Under the statute, consent is not required for the taping of a non-electronic communication uttered by a person who does not have a "reasonable expectation of privacy" in that communication. However, this oral communication must be one that is made in a setting in which a person does not have a “reasonable expectation of privacy.” There are various circumstances when a person may not have a reasonable expectation of privacy. See also Florida Statute section 934.02 for the definition of “oral communication.” See also Stevenson v. State, 667 So.2d 410 (Fla. DCA1996); Paredes v. State, 760 So.2d 167 (Fla. DCA 2000).
In Cohen Brothers, LLC v. ME Corp., S.A., 872 So.2d 321 (Fla. 3rd DCA 2004), the District Court of Appeal for the Third District of Florida held that members of a limited liability company’’s (LLC) management committee did not have a reasonable expectation of privacy with respect to participation in telephone conference calls with other committee members to discuss continued financing of the LLC, and thus could not hold the committee members liable for recording the conference calls.
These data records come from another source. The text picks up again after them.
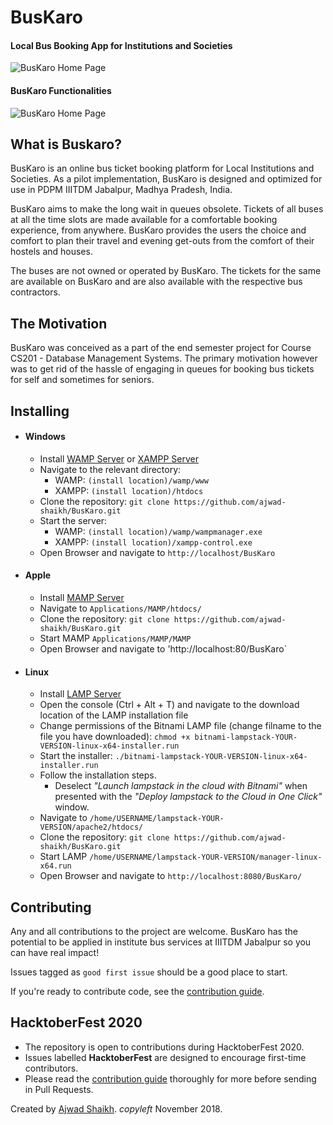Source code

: # BusKaro

#### Local Bus Booking App for Institutions and Societies

![BusKaro Home Page](https://github.com/ajwad-shaikh/BusKaro/raw/master/images/dashboard.png "BusKaro Home Page")

#### BusKaro Functionalities

![BusKaro Home Page](https://github.com/ajwad-shaikh/BusKaro/raw/master/images/functions.png "BusKaro Functionalities")

## What is Buskaro?

BusKaro is an online bus ticket booking platform for Local Institutions and Societies. As a pilot implementation, BusKaro is designed and optimized for use in PDPM IIITDM Jabalpur, Madhya Pradesh, India.

BusKaro aims to make the long wait in queues obsolete. Tickets of all buses at all the time slots are made available for a comfortable booking experience, from anywhere. BusKaro provides the users the choice and comfort to plan their travel and evening get-outs from the comfort of their hostels and houses.

The buses are not owned or operated by BusKaro. The tickets for the same are available on BusKaro and are also available with the respective bus contractors.

## The Motivation

BusKaro was conceived as a part of the end semester project for Course CS201 - Database Management Systems. The primary motivation however was to get rid of the hassle of engaging in queues for booking bus tickets for self and sometimes for seniors.

## Installing

- #### Windows
  - Install [WAMP Server](http://www.wampserver.com/en/) or [XAMPP Server](https://www.apachefriends.org/download.html)
  - Navigate to the relevant  directory: 
    - WAMP:   `(install location)/wamp/www` 
    - XAMPP:  `(install location)/htdocs`
  - Clone the repository: `git clone https://github.com/ajwad-shaikh/BusKaro.git`
  - Start the server:
    - WAMP:   `(install location)/wamp/wampmanager.exe`
    - XAMPP:  `(install location)/xampp-control.exe`
  - Open Browser and navigate to `http://localhost/BusKaro`

- #### Apple
  - Install [MAMP Server](https://www.mamp.info/en/downloads/)
  - Navigate to `Applications/MAMP/htdocs/`
  - Clone the repository: `git clone https://github.com/ajwad-shaikh/BusKaro.git`
  - Start MAMP `Applications/MAMP/MAMP`
  - Open Browser and navigate to 'http://localhost:80/BusKaro` 

- #### Linux
  - Install [LAMP Server](https://bitnami.com/stack/lamp/installer)
  - Open the console (Ctrl + Alt + T) and navigate to the download location of the LAMP installation file
  - Change permissions of the Bitnami LAMP file (change filname to the file you have downloaded):
    `chmod +x bitnami-lampstack-YOUR-VERSION-linux-x64-installer.run`
  - Start the installer:
    `./bitnami-lampstack-YOUR-VERSION-linux-x64-installer.run`
  - Follow the installation steps.
    - Deselect *"Launch lampstack in the cloud with Bitnami"* when presented with the  *"Deploy lampstack to the Cloud in One Click"* window.
  - Navigate to `/home/USERNAME/lampstack-YOUR-VERSION/apache2/htdocs/`
  - Clone the repository: `git clone https://github.com/ajwad-shaikh/BusKaro.git`
  - Start LAMP `/home/USERNAME/lampstack-YOUR-VERSION/manager-linux-x64.run`
  - Open Browser and navigate to `http://localhost:8080/BusKaro/`

## Contributing

Any and all contributions to the project are welcome. BusKaro has the potential to be applied in institute bus services at IIITDM Jabalpur so you can have real impact!

Issues tagged as `good first issue` should be a good place to start.

If you're ready to contribute code, see the [contribution guide](https://github.com/ajwad-shaikh/BusKaro/blob/master/CONTRIBUTING.md).

## HacktoberFest 2020

- The repository is open to contributions during HacktoberFest 2020.
- Issues labelled **HacktoberFest** are designed to encourage first-time contributors.
- Please read the [contribution guide](https://github.com/ajwad-shaikh/BusKaro/blob/master/CONTRIBUTING.md) thoroughly for more before sending in Pull Requests.

Created by [Ajwad Shaikh](https://github.com/ajwad-shaikh/).
_copyleft_ November 2018.
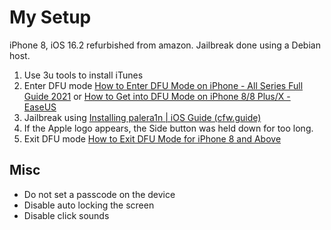 # My Setup
iPhone 8, iOS 16.2 refurbished from amazon. Jailbreak done using a Debian host.


1. Use 3u tools to install iTunes
2. Enter DFU mode [How to Enter DFU Mode on iPhone - All Series Full Guide 2021](https://youtu.be/QXmrGvoSFkk?t=165) or [How to Get into DFU Mode on iPhone 8/8 Plus/X - EaseUS](https://mobi.easeus.com/ios-tips/how-to-get-into-dfu-mode-on-iphone-8-8-plus-x.html)
3. Jailbreak using [Installing palera1n | iOS Guide (cfw.guide)](https://ios.cfw.guide/installing-palera1n/)
4. If the Apple logo appears, the Side button was held down for too long. 
5. Exit DFU mode [How to Exit DFU Mode for iPhone 8 and Above](ttps://www.youtube.com/watch?v=OJoe0bjDxO8)


## Misc
- Do not set a passcode on the device
- Disable auto locking the screen
- Disable click sounds
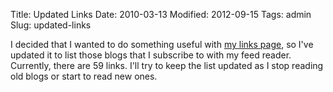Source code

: Title: Updated Links
Date: 2010-03-13
Modified: 2012-09-15
Tags: admin
Slug: updated-links

I decided that I wanted to do something useful with <a href="/links/">my links page</a>, so I've updated it to list those blogs that I subscribe to with my feed reader. Currently, there are 59 links. I'll try to keep the list updated as I stop reading old blogs or start to read new ones.
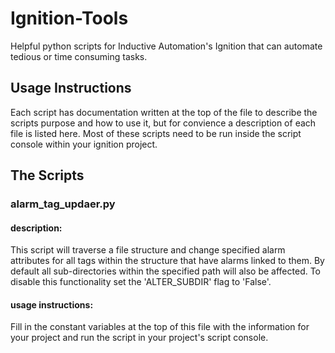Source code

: # Ignition-Tools
Helpful python scripts for Inductive Automation's Ignition that can automate tedious or time consuming tasks.

## Usage Instructions
Each script has documentation written at the top of the file to describe the scripts purpose and how to use it, but for convience a description of each file is listed here. Most of these scripts need to be run inside the script console within your ignition project.

## The Scripts
### alarm_tag_updaer.py
#### description:
This script will traverse a file structure and change specified alarm attributes for all tags within the structure that have alarms linked to them. By default all sub-directories within the specified path will also be affected. To disable this functionality set the 'ALTER_SUBDIR' flag to 'False'.
#### usage instructions:
Fill in the constant variables at the top of this file with the information for your project and run the script in your project's script console.
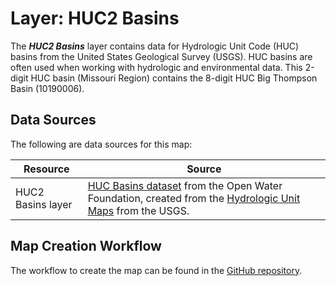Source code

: # Layer:  HUC2 Basins #

The ***HUC2 Basins*** layer contains data for Hydrologic Unit Code (HUC) basins
from the United States Geological Survey (USGS).
HUC basins are often used when working with hydrologic and environmental data.
This 2-digit HUC basin (Missouri Region) contains the 8-digit HUC Big Thompson Basin (10190006).

## Data Sources ##

The following are data sources for this map:

| **Resource** | **Source** |
| -- | -- |
| HUC2 Basins layer | [HUC Basins dataset](https://data.openwaterfoundation.org/country/us/usgs/huc-basins/) from the Open Water Foundation, created from the [Hydrologic Unit Maps](https://water.usgs.gov/GIS/huc.html) from the USGS. |

## Map Creation Workflow ##

The workflow to create the map can be found in the
[GitHub repository](https://github.com/OpenWaterFoundation/owf-infomapper-co-big-thompson/tree/master/workflow/BasinEntities/Physical-Basins).
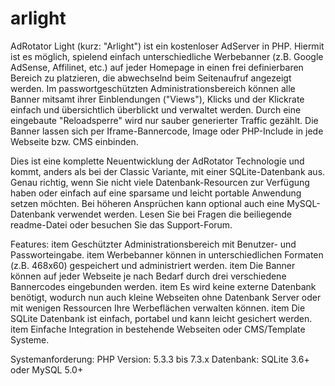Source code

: # arlight
AdRotator Light (kurz: "Arlight") ist ein kostenloser AdServer in PHP. Hiermit ist es möglich, spielend einfach unterschiedliche Werbebanner (z.B. Google AdSense, Affilinet, etc.) auf jeder Homepage in einen frei definierbaren Bereich zu platzieren, die abwechselnd beim Seitenaufruf angezeigt werden. Im passwortgeschützten Administrationsbereich können alle Banner mitsamt ihrer Einblendungen ("Views"), Klicks und der Klickrate einfach und übersichtlich überblickt und verwaltet werden. Durch eine eingebaute "Reloadsperre" wird nur sauber generierter Traffic gezählt. Die Banner lassen sich per Iframe-Bannercode, Image oder PHP-Include in jede Webseite bzw. CMS einbinden.

Dies ist eine komplette Neuentwicklung der AdRotator Technologie und kommt, anders als bei der Classic Variante, mit einer SQLite-Datenbank aus. Genau richtig, wenn Sie nicht viele Datenbank-Resourcen zur Verfügung haben oder einfach auf eine sparsame und leicht portable Anwendung setzen möchten. Bei höheren Ansprüchen kann optional auch eine MySQL-Datenbank verwendet werden. Lesen Sie bei Fragen die beiliegende readme-Datei oder besuchen Sie das Support-Forum.

Features:
item Geschützter Administrationsbereich mit Benutzer- und Passworteingabe.
item Werbebanner können in unterschiedlichen Formaten (z.B. 468x60) gespeichert und administriert werden.
item Die Banner können auf jeder Webseite je nach Bedarf durch drei verschiedene Bannercodes eingebunden werden.
item Es wird keine externe Datenbank benötigt, wodurch nun auch kleine Webseiten ohne Datenbank Server oder mit wenigen Ressourcen Ihre Werbeflächen verwalten können.
item Die SQLite Datenbank ist einfach, portabel und kann leicht gesichert werden.
item Einfache Integration in bestehende Webseiten oder CMS/Template Systeme.

Systemanforderung:
PHP Version: 5.3.3 bis 7.3.x
Datenbank: SQLite 3.6+ oder MySQL 5.0+
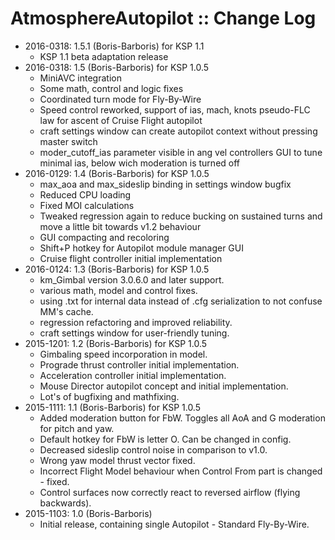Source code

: AtmosphereAutopilot :: Change Log
=================================

* 2016-0318: 1.5.1 (Boris-Barboris) for KSP 1.1
	+ KSP 1.1 beta adaptation release
* 2016-0318: 1.5 (Boris-Barboris) for KSP 1.0.5
	+ MiniAVC integration
	+ Some math, control and logic fixes
	+ Coordinated turn mode for Fly-By-Wire
	+ Speed control reworked, support of ias, mach, knots
pseudo-FLC law for ascent of Cruise Flight autopilot
	+ craft settings window can create autopilot context without pressing master switch
	+ moder_cutoff_ias parameter visible in ang vel controllers GUI to tune minimal ias, below wich moderation is turned off
* 2016-0129: 1.4 (Boris-Barboris) for KSP 1.0.5
	+ max_aoa and max_sideslip binding in settings window bugfix
	+ Reduced CPU loading
	+ Fixed MOI calculations
	+ Tweaked regression again to reduce bucking on sustained turns and move a little bit towards v1.2 behaviour
	+ GUI compacting and recoloring
	+ Shift+P hotkey for Autopilot module manager GUI
	+ Cruise flight controller initial implementation
* 2016-0124: 1.3 (Boris-Barboris) for KSP 1.0.5
	+ km_Gimbal version 3.0.6.0 and later support.
	+ various math, model and control fixes.
	+ using .txt for internal data instead of .cfg serialization to not confuse MM's cache.
	+ regression refactoring and improved reliability.
	+ craft settings window for user-friendly tuning.
* 2015-1201: 1.2 (Boris-Barboris) for KSP 1.0.5
	+ Gimbaling speed incorporation in model.
	+ Prograde thrust controller initial implementation.
	+ Acceleration controller initial implementation.
	+ Mouse Director autopilot concept and initial implementation.
	+ Lot's of bugfixing and mathfixing.
* 2015-1111: 1.1 (Boris-Barboris) for KSP 1.0.5
	+ Added moderation button for FbW. Toggles all AoA and G moderation for pitch and yaw.
	+ Default hotkey for FbW is letter O. Can be changed in config.
	+ Decreased sideslip control noise in comparison to v1.0.
	+ Wrong yaw model thrust vector fixed.
	+ Incorrect Flight Model behaviour when Control From part is changed - fixed.
	+ Control surfaces now correctly react to reversed airflow (flying backwards). 
* 2015-1103: 1.0 (Boris-Barboris)
	+ Initial release, containing single Autopilot - Standard Fly-By-Wire.
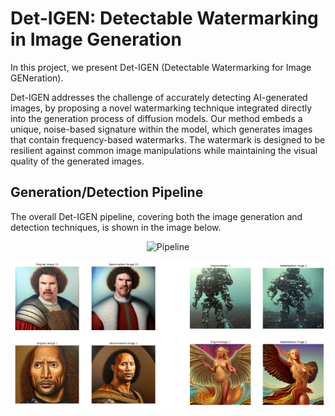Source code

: # Det-IGEN: Detectable Watermarking in Image Generation


In this project, we present Det-IGEN (Detectable Watermarking for Image GENeration).

Det-IGEN addresses the challenge of accurately detecting AI-generated images, by proposing a novel watermarking technique integrated directly into the generation process of diffusion models. Our method embeds a unique, noise-based signature within the model, which generates images that contain frequency-based watermarks. The watermark is designed to be resilient against common image manipulations while maintaining the visual quality of the generated images.

## Generation/Detection Pipeline

The overall Det-IGEN pipeline, covering both the image generation and detection techniques, is shown in the image below.

<p align="center">
<img src="https://github.com/user-attachments/assets/54086d45-a766-4d21-92fd-1a8edfcd5238" alt="Pipeline" width="600" height="500">
</p>

![alt text](https://github.com/pandeysh-25/det-IGEN/blob/main/detigen.png)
There are also cases which state the recording of a phone call, even without the consent of the party, may be admissible in Court if the recording involved the planning or perpetrating of a crime. This does not mean the recording was legally made by the person recording the call. The Courts have merely said that “right to privacy” concerns are outweighed by the fact that the person is planning to commit a crime and the recording may be admissible. In State v. Inciarrano, 473 So. 2d 1272 (Fla. 1985), the Florida Supreme Court held that there may be circumstances under where a reasonable expectation of privacy will not be justified. The concurring opinion points out that the majority opinion holds that if someone is committing a crime they do not have a privacy right. This particular defendant, Inciarrano, went into someone's business and shot and killed them and the entire event was being recorded by the victim without the defendant’s knowledge. The Court held the tape to be admissible at trial which led to the defendant’s conviction for murder.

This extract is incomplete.